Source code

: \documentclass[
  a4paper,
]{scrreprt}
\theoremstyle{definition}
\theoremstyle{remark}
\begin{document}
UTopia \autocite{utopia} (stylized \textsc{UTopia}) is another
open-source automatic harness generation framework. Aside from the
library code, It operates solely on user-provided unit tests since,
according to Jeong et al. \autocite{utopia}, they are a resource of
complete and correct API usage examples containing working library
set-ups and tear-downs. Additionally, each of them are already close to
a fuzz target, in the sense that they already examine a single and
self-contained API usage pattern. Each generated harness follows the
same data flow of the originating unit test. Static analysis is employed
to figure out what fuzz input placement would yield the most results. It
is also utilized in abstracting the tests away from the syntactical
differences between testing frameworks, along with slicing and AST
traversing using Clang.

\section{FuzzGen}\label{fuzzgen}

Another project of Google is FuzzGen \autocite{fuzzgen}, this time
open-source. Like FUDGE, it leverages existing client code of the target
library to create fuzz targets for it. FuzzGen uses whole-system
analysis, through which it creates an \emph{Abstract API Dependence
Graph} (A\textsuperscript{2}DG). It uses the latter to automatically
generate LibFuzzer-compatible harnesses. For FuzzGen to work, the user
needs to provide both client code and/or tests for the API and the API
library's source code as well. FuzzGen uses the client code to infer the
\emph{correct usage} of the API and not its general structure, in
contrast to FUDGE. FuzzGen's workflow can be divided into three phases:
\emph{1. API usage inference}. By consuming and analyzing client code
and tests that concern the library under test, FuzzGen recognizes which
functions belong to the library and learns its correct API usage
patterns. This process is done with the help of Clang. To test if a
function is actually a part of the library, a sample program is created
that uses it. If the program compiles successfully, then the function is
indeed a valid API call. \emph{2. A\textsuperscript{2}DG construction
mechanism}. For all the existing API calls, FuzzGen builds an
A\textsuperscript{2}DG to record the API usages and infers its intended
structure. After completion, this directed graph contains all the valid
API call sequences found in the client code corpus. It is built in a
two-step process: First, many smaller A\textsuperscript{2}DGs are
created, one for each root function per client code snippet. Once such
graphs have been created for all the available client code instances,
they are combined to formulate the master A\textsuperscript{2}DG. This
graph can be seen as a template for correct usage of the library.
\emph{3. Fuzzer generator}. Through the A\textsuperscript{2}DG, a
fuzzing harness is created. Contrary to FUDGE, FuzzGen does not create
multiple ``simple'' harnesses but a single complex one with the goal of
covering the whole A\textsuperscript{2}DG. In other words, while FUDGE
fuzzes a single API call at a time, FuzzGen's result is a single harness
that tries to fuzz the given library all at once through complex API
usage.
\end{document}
***
--- EXERCISE INSTRUCTIONS ---
Only lines that include "with" belong in the answer; return them from the entries above.

--- TASK OUTPUT ---
differences between testing frameworks, along with slicing and AST
patterns. This process is done with the help of Clang. To test if a
multiple ``simple'' harnesses but a single complex one with the goal of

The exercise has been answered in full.